▶ _Work task_
In the records below, tally the lines that contain the word "seeding" and give only that number.

===== Given records

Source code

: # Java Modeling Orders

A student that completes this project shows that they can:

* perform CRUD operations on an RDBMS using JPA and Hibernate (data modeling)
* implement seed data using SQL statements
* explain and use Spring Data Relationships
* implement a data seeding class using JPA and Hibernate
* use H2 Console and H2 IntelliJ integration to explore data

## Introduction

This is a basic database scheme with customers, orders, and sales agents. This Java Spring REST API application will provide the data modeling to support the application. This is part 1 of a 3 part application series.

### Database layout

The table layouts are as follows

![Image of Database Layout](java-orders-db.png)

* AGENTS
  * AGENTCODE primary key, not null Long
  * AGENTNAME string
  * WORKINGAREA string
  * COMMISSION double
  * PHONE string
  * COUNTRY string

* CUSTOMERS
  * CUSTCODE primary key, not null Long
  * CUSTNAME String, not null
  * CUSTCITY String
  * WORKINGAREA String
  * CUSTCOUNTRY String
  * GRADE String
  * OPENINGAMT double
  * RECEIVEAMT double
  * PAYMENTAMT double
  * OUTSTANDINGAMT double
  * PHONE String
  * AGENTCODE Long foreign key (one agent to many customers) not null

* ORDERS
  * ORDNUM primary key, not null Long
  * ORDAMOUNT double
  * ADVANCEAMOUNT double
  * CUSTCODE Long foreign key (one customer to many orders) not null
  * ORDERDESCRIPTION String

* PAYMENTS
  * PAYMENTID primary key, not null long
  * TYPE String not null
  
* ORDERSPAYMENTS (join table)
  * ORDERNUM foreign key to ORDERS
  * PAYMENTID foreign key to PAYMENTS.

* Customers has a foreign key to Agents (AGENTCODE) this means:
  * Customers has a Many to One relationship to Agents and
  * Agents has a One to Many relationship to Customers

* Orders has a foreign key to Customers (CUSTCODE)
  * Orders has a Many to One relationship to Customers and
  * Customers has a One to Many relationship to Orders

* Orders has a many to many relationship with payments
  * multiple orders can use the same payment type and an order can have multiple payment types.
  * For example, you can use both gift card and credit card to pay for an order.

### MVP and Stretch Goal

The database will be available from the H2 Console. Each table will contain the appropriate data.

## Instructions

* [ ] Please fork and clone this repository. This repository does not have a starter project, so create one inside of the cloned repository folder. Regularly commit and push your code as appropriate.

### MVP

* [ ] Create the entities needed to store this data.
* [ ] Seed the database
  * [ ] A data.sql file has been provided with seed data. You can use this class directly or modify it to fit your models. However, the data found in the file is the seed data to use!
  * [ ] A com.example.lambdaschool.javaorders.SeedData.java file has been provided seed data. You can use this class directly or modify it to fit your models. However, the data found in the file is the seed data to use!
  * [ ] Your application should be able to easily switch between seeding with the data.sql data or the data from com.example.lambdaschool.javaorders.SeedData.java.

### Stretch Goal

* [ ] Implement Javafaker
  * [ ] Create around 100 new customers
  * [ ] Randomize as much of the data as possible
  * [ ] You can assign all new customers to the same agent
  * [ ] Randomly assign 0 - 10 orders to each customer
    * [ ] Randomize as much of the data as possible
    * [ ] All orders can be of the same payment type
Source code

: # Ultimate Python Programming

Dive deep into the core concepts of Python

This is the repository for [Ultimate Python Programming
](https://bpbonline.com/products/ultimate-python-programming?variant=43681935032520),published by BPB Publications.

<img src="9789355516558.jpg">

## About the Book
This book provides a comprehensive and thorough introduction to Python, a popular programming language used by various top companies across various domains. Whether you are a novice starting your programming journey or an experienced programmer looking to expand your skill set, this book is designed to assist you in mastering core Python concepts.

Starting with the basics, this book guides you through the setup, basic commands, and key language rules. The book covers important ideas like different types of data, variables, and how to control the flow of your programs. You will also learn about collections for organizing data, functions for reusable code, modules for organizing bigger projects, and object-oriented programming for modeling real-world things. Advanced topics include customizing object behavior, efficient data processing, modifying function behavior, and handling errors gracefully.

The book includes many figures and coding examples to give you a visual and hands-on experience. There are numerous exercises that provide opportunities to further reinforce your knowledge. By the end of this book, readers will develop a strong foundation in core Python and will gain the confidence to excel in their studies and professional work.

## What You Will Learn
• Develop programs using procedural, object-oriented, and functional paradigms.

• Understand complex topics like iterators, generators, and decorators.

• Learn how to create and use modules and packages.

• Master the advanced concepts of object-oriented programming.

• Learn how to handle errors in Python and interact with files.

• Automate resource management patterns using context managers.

==========

▶ _Finished exercise_
2